Como o Pe. Meconi, também percebi uma semelhança impressionante entre meu próprio “coração inquieto”, quando jovem, e o coração inquieto de Agostinho, uma semelhança que é discutida na minha própria história de conversão, minhas próprias “confissões”, o livro ‘Race with the Devil: My Journey from Racial Hatred to Rational Love‘ [Correndo com o Diabo: Minha jornada do ódio racial ao amor racional] (Saint Benedict Press, 2013). Vou citar toda a passagem que conecta minha própria infância no século XX com a infância de Agostinho há dezesseis séculos, porque serve como um exemplo evocativo da acessibilidade e aplicabilidade das ‘Confissões’:

“O verão e o outono eram épocas de colheita, durante as quais descíamos como uma horda de bandidos ou piratas nos pomares vizinhos, saqueando ameixas, peras, maçãs e morangos à medida que cada fruta amadurecia, ou muitas vezes antes de amadurecer. As dores de estômago subsequentes eram atribuídas por minha mãe à quantidade glutona de frutas que consumíamos ou ao fato de que ainda não estavam maduras, mas imagino que também poderiam ser devido à ingestão dos produtos químicos nocivos que os agricultores na década de 1960 começavam a pulverizar em suas colheitas. Desnecessário dizer, comíamos enquanto colhíamos e nunca pensávamos em lavar a fruta antes de consumi-la.

“É estranho que ganhássemos tanto prazer com esse roubo das colheitas dos agricultores. Havia uma emoção em escalar a cerca para o pomar, em invadir a propriedade de outra pessoa, no risco de ser pego, na colheita do fruto proibido, em comê-lo. Na idade adulta, sou lembrado pela memória conduzida pela consciência de Santo Agostinho, narrada em suas ‘Confissões’, de sua própria expedição de colheita quando criança.
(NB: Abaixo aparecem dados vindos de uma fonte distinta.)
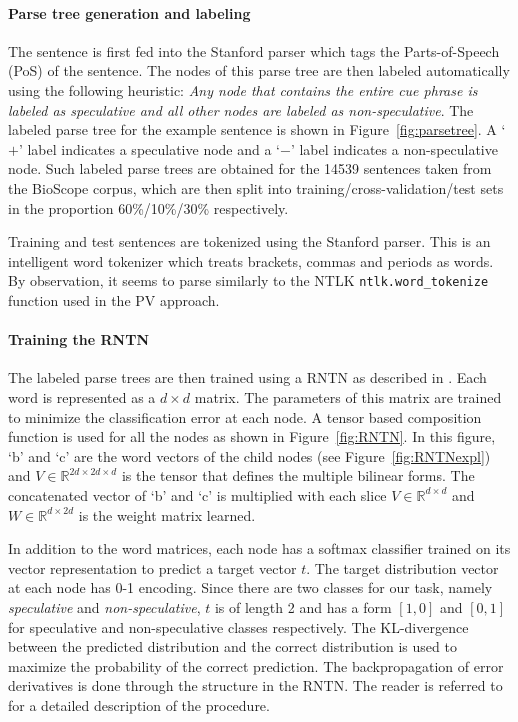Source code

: \documentclass{article}
\begin{document}
\paragraph{Parse tree generation and labeling} The sentence is first fed into the Stanford parser which tags the Parts-of-Speech (PoS) of the sentence. The nodes of this parse tree are then labeled automatically using the following heuristic: {\it Any node that contains the entire cue phrase is labeled as speculative and all other nodes are labeled as non-speculative}. The labeled parse tree for the example sentence is shown in Figure~\ref{fig:parsetree}. A `$+$' label indicates a speculative node and a `$-$' label indicates a non-speculative node. Such labeled parse trees are obtained for the 14539 sentences taken from the BioScope corpus, which are then split into training/cross-validation/test sets in the proportion 60\%/10\%/30\% respectively.

Training and test sentences are tokenized using the Stanford parser. This is an intelligent word tokenizer which treats brackets, commas and periods as words. By observation, it seems to parse similarly to the NTLK \texttt{ntlk.word\_tokenize} function used in the PV approach.

\paragraph{Training the RNTN} The labeled parse trees are then trained using a RNTN as described in \textcite{Socher2013}. Each word is represented as a $d \times d$ matrix. The parameters of this matrix are trained to minimize the classification error at each node. A tensor based composition function is used for all the nodes as shown in Figure~\ref{fig:RNTN}. In this figure, `b' and `c' are the word vectors of the child nodes (see Figure~\ref{fig:RNTNexpl}) and $V \in \mathbb{R}^{2d \times 2d \times d}$ is the tensor that defines the multiple bilinear forms. The concatenated vector of `b' and `c' is multiplied with each slice $V \in \mathbb{R}^{d \times d}$ and $W \in \mathbb{R}^{d \times 2d}$ is the weight matrix learned. 
%
%


In addition to the word matrices, each node has a softmax classifier trained on its vector representation to predict a target vector $t$. The target distribution vector at each node has 0-1 encoding. Since there are two classes for our task, namely {\it speculative} and {\it non-speculative}, $t$ is of length 2 and has a form $[1,0]$ and $[0,1]$ for speculative and non-speculative classes respectively. The KL-divergence between the predicted distribution and the correct distribution is used to maximize the probability of the correct prediction. The backpropagation of error derivatives is done through the structure in the RNTN. The reader is referred to \textcite{Socher2013} for a detailed description of the procedure. 
\end{document}
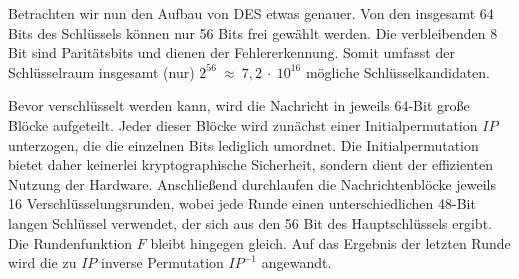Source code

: Betrachten wir nun den Aufbau von DES etwas genauer. Von den insgesamt
64 Bits des Schlüssels können nur 56 Bits frei gewählt werden. Die
verbleibenden 8 Bit sind Paritätsbits und dienen der
Fehlererkennung. Somit umfasst der Schlüsselraum insgesamt (nur)
$2^{56}~\approx~7,2~\cdot~10^{16}$ mögliche Schlüsselkandidaten. 

Bevor verschlüsselt werden kann, wird die Nachricht in jeweils 64-Bit
große Blöcke aufgeteilt. Jeder dieser Blöcke wird zunächst einer
Initialpermutation $IP$ unterzogen, die die einzelnen Bits lediglich
umordnet. Die Initialpermutation bietet daher keinerlei kryptographische
Sicherheit, sondern dient der effizienten Nutzung der
Hardware. Anschließend durchlaufen die Nachrichtenblöcke jeweils 16
Verschlüsselungsrunden, wobei jede Runde  einen unterschiedlichen 48-Bit
langen Schlüssel verwendet, der sich aus den 56 Bit des Hauptschlüssels
ergibt. Die Rundenfunktion $F$ bleibt hingegen gleich. Auf das Ergebnis
der letzten Runde wird die zu $IP$ inverse Permutation $IP^{-1}$
angewandt. 

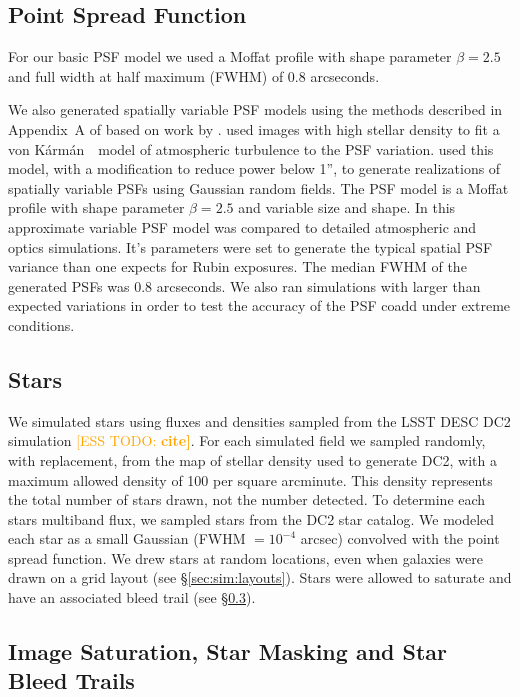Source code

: \documentclass[twocolumn,twocolappendix,astrosym]{openjournal}
\newcommand{\esstodo}[1]{\textcolor{orange}{[ESS TODO: \bf #1]}}
\newcommand{\vonkarman}{{von K\'arm\'an}~}
\begin{document}
\subsection{Point Spread Function} \label{sec:sim:psfs}

For our basic PSF model we used a Moffat profile \citep{Moffat1969} with
shape parameter $\beta=2.5$ and full width at half maximum (FWHM) of 0.8 arcseconds.

We also generated spatially variable PSF models using the methods described in
Appendix~A of \citet{mdet20} based on work by \citet{heymans2012}.
\citet{heymans2012} used images with high stellar density to fit a \vonkarman\
model of atmospheric turbulence to the PSF variation. \citet{mdet20}
used this model, with a modification to reduce power below 1'', to generate
realizations of spatially variable PSFs using Gaussian random fields. The PSF
model is a Moffat \citep{Moffat1969} profile with shape parameter $\beta=2.5$
and variable size and shape. In \citet{mdet20} this approximate
variable PSF model was compared to detailed atmospheric and optics simulations.
It's parameters were set to generate the typical spatial PSF variance than one
expects for Rubin exposures. The median FWHM of the generated PSFs was 0.8
arcseconds.  We also ran simulations with larger than expected variations in
order to test the accuracy of the PSF coadd under extreme conditions.

\subsection{Stars} \label{sec:sim:stars}

We simulated stars using fluxes and densities sampled from the LSST DESC DC2
simulation \esstodo{cite}.  For each simulated field we sampled randomly, with
replacement, from the map of stellar density used to generate DC2, with a
maximum allowed density of 100 per square arcminute.  This density represents
the total number of stars drawn, not the number detected.  To determine each
stars multiband flux, we sampled stars from the DC2 star catalog.  We modeled
each star as a small Gaussian (FWHM $= 10^{-4}$ arcsec) convolved with the
point spread function.  We drew stars at random locations, even when galaxies
were drawn on a grid layout (see \S \ref{sec:sim:layouts}).  Stars were allowed
to saturate and have an associated bleed trail (see
\S \ref{sec:sim:satbleeds}).

\subsection{Image Saturation, Star Masking and Star Bleed Trails} \label{sec:sim:satbleeds}
\end{document}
Ele recorda “uma pereira carregada de frutas” perto de sua casa de infância e as invasões noturnas que ele e seus amigos faziam nela. “Pegamos enormes quantidades, não para nos banqueteamos, mas talvez para jogar para os porcos; comemos algumas, mas esse não era nosso motivo: derivávamos prazer do ato simplesmente porque era proibido.”

“As reflexões oportunas e atemporais de Santo Agostinho sobre a presença da concupiscência no coração da juventude servem para nos lembrar que a inocência da infância não é sinônimo da ausência de pecado. A arcádia em que residíamos não era o Éden. Embora vivêssemos em ignorância feliz da natureza e magnitude dos pecados adultos que nos cercavam, podíamos nos entregar às nossas próprias formas infantis deles e o fazíamos com um prazer diabólico. Como filhos de Adão, éramos aprendizes dispostos na arte antediluviana do pecado e nos tornávamos mais adeptos em sua prática à medida que envelhecíamos, mas não nos tornávamos mais sábios. É por isso que contos de fadas desempenham um papel tão saudável na infância. É necessário que as crianças saibam que o reino das fadas contém dragões, gigantes e bruxas malvadas, porque o mundo real contém versões adultas dessas criaturas malignas das quais as crianças precisam ter pelo menos uma noção.”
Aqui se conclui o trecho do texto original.